Voyage en tête de gondole

Scénario et dessin de Timothée Ostermann. Éditions Fluide Glacial, 2016, 19 euros. 

Michel-Edouard Leclerc est certes un féru de BD, mais il s’est sans doute étranglé de fureur en voyant toutes les combines de son groupe portées au grand jour par un jeune stagiaire, qui plus est, dans une BD que son entreprise est obligée de distribuer...

En juillet 2010, Timothée Ostermann, jeune étudiant en art, se retrouve en « stage » dans un Leclerc d’Alsace. Il découvre alors un paquebot de 9 423 m2, où turbinent (plus ou moins vite et efficacement) 285 employés. Il se forme, entre autres, au compactage de cartons ou au rangement des paquets de café ou de chips en rayon… Timothée prend le parti de découvrir toutes ces activités « passionnantes » avec l’œil du jeune naïf qu’il est.

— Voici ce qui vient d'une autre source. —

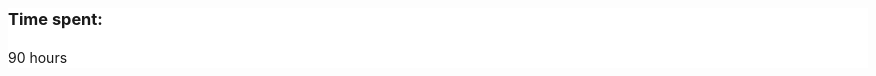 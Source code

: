         
        
       
        
        
        


        
  


        

       
        


        
        
       




        
       
       
     
      
        
     
 
        
        
        
        
        
        

       
        
        
        

        


        
       

        

### Time spent:
90 hours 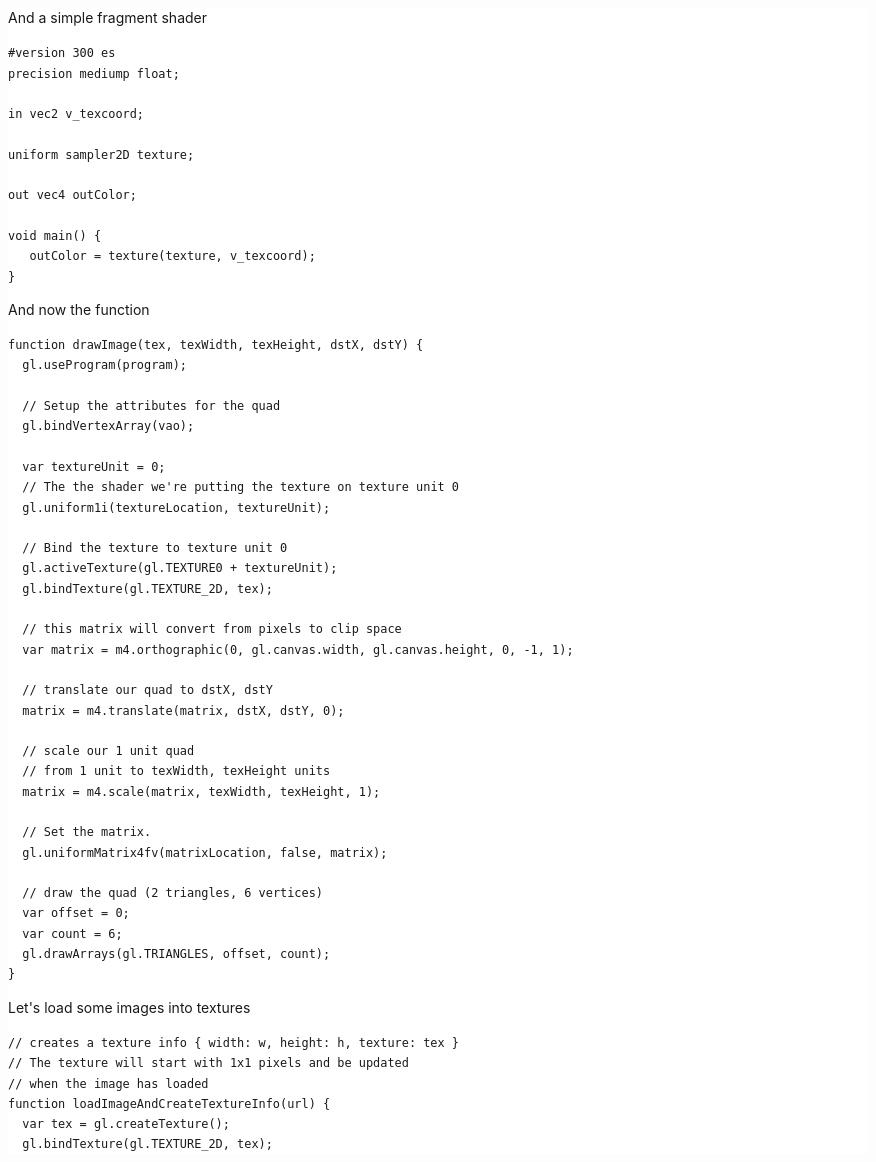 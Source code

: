 And a simple fragment shader

    #version 300 es
    precision mediump float;

    in vec2 v_texcoord;

    uniform sampler2D texture;

    out vec4 outColor;

    void main() {
       outColor = texture(texture, v_texcoord);
    }

And now the function

    function drawImage(tex, texWidth, texHeight, dstX, dstY) {
      gl.useProgram(program);

      // Setup the attributes for the quad
      gl.bindVertexArray(vao);

      var textureUnit = 0;
      // The the shader we're putting the texture on texture unit 0
      gl.uniform1i(textureLocation, textureUnit);

      // Bind the texture to texture unit 0
      gl.activeTexture(gl.TEXTURE0 + textureUnit);
      gl.bindTexture(gl.TEXTURE_2D, tex);

      // this matrix will convert from pixels to clip space
      var matrix = m4.orthographic(0, gl.canvas.width, gl.canvas.height, 0, -1, 1);

      // translate our quad to dstX, dstY
      matrix = m4.translate(matrix, dstX, dstY, 0);

      // scale our 1 unit quad
      // from 1 unit to texWidth, texHeight units
      matrix = m4.scale(matrix, texWidth, texHeight, 1);

      // Set the matrix.
      gl.uniformMatrix4fv(matrixLocation, false, matrix);

      // draw the quad (2 triangles, 6 vertices)
      var offset = 0;
      var count = 6;
      gl.drawArrays(gl.TRIANGLES, offset, count);
    }

Let's load some images into textures

    // creates a texture info { width: w, height: h, texture: tex }
    // The texture will start with 1x1 pixels and be updated
    // when the image has loaded
    function loadImageAndCreateTextureInfo(url) {
      var tex = gl.createTexture();
      gl.bindTexture(gl.TEXTURE_2D, tex);
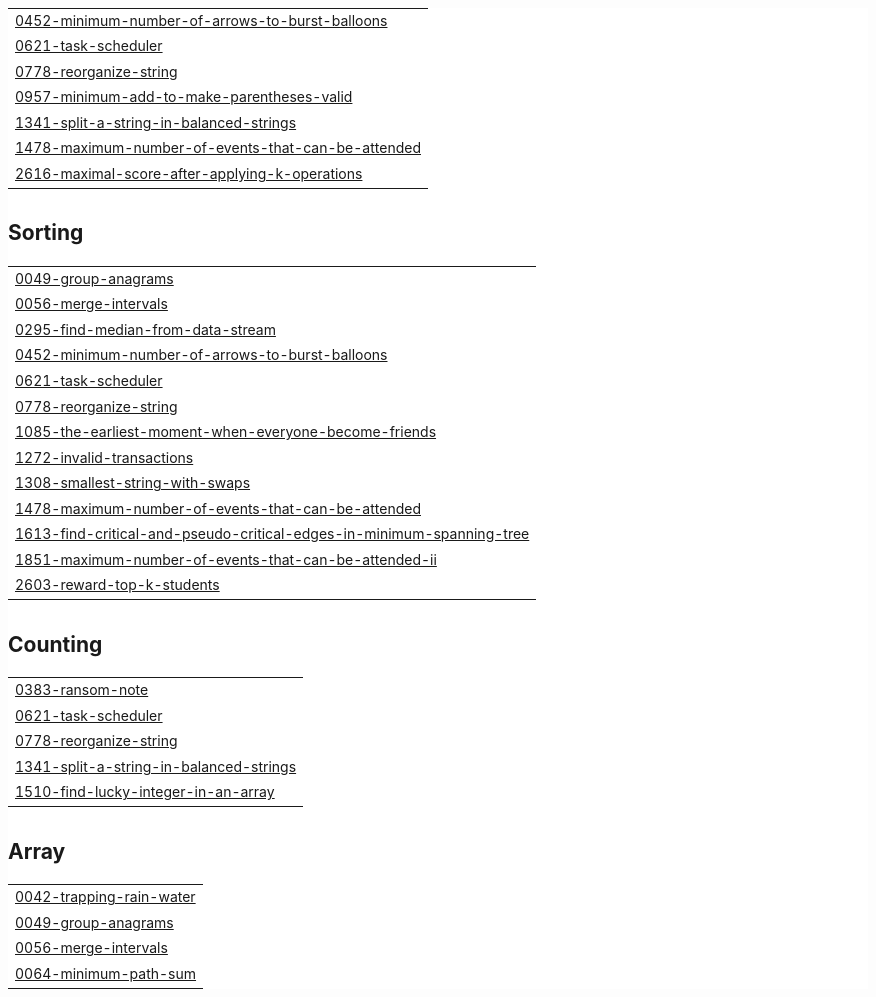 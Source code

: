 |  |
| ------- |
| [0452-minimum-number-of-arrows-to-burst-balloons](https://github.com/Tiri1992/LeetcodeDSA/tree/master/0452-minimum-number-of-arrows-to-burst-balloons) |
| [0621-task-scheduler](https://github.com/Tiri1992/LeetcodeDSA/tree/master/0621-task-scheduler) |
| [0778-reorganize-string](https://github.com/Tiri1992/LeetcodeDSA/tree/master/0778-reorganize-string) |
| [0957-minimum-add-to-make-parentheses-valid](https://github.com/Tiri1992/LeetcodeDSA/tree/master/0957-minimum-add-to-make-parentheses-valid) |
| [1341-split-a-string-in-balanced-strings](https://github.com/Tiri1992/LeetcodeDSA/tree/master/1341-split-a-string-in-balanced-strings) |
| [1478-maximum-number-of-events-that-can-be-attended](https://github.com/Tiri1992/LeetcodeDSA/tree/master/1478-maximum-number-of-events-that-can-be-attended) |
| [2616-maximal-score-after-applying-k-operations](https://github.com/Tiri1992/LeetcodeDSA/tree/master/2616-maximal-score-after-applying-k-operations) |
## Sorting
|  |
| ------- |
| [0049-group-anagrams](https://github.com/Tiri1992/LeetcodeDSA/tree/master/0049-group-anagrams) |
| [0056-merge-intervals](https://github.com/Tiri1992/LeetcodeDSA/tree/master/0056-merge-intervals) |
| [0295-find-median-from-data-stream](https://github.com/Tiri1992/LeetcodeDSA/tree/master/0295-find-median-from-data-stream) |
| [0452-minimum-number-of-arrows-to-burst-balloons](https://github.com/Tiri1992/LeetcodeDSA/tree/master/0452-minimum-number-of-arrows-to-burst-balloons) |
| [0621-task-scheduler](https://github.com/Tiri1992/LeetcodeDSA/tree/master/0621-task-scheduler) |
| [0778-reorganize-string](https://github.com/Tiri1992/LeetcodeDSA/tree/master/0778-reorganize-string) |
| [1085-the-earliest-moment-when-everyone-become-friends](https://github.com/Tiri1992/LeetcodeDSA/tree/master/1085-the-earliest-moment-when-everyone-become-friends) |
| [1272-invalid-transactions](https://github.com/Tiri1992/LeetcodeDSA/tree/master/1272-invalid-transactions) |
| [1308-smallest-string-with-swaps](https://github.com/Tiri1992/LeetcodeDSA/tree/master/1308-smallest-string-with-swaps) |
| [1478-maximum-number-of-events-that-can-be-attended](https://github.com/Tiri1992/LeetcodeDSA/tree/master/1478-maximum-number-of-events-that-can-be-attended) |
| [1613-find-critical-and-pseudo-critical-edges-in-minimum-spanning-tree](https://github.com/Tiri1992/LeetcodeDSA/tree/master/1613-find-critical-and-pseudo-critical-edges-in-minimum-spanning-tree) |
| [1851-maximum-number-of-events-that-can-be-attended-ii](https://github.com/Tiri1992/LeetcodeDSA/tree/master/1851-maximum-number-of-events-that-can-be-attended-ii) |
| [2603-reward-top-k-students](https://github.com/Tiri1992/LeetcodeDSA/tree/master/2603-reward-top-k-students) |
## Counting
|  |
| ------- |
| [0383-ransom-note](https://github.com/Tiri1992/LeetcodeDSA/tree/master/0383-ransom-note) |
| [0621-task-scheduler](https://github.com/Tiri1992/LeetcodeDSA/tree/master/0621-task-scheduler) |
| [0778-reorganize-string](https://github.com/Tiri1992/LeetcodeDSA/tree/master/0778-reorganize-string) |
| [1341-split-a-string-in-balanced-strings](https://github.com/Tiri1992/LeetcodeDSA/tree/master/1341-split-a-string-in-balanced-strings) |
| [1510-find-lucky-integer-in-an-array](https://github.com/Tiri1992/LeetcodeDSA/tree/master/1510-find-lucky-integer-in-an-array) |
## Array
|  |
| ------- |
| [0042-trapping-rain-water](https://github.com/Tiri1992/LeetcodeDSA/tree/master/0042-trapping-rain-water) |
| [0049-group-anagrams](https://github.com/Tiri1992/LeetcodeDSA/tree/master/0049-group-anagrams) |
| [0056-merge-intervals](https://github.com/Tiri1992/LeetcodeDSA/tree/master/0056-merge-intervals) |
| [0064-minimum-path-sum](https://github.com/Tiri1992/LeetcodeDSA/tree/master/0064-minimum-path-sum) |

D’un trait simple et léger, il dresse le portrait de ces collègues sous la forme de petites anecdotes savoureuses.

Nous n’ignorons plus rien des tenues de service du personnel ou de la façon de manipuler un « tire-palettes » ou une file de caddies. Les blagues des collègues sont souvent bêtes, parfois franchement racistes. Nous découvrons aussi les lieux de repli, à l’abri du regard des chefs et des caméras pour déguster les barres de chocolat dérobées.

Plutôt gentillet au début, le ton monte vis-à-vis des chefs pour prendre de plus en plus d’ampleur, gagner en perspective et s’attaquer à la saga familiale et au système mafieux des « parrains » qui permettent à Michel-Edouard de tout contrôler dans le groupe, de saigner les fournisseurs et d’exploiter les salariés. Timothée est un jeune auteur dont la plume ne possède pas encore l’acidité des grands auteurs américains, mais il réalise une première œuvre attachante.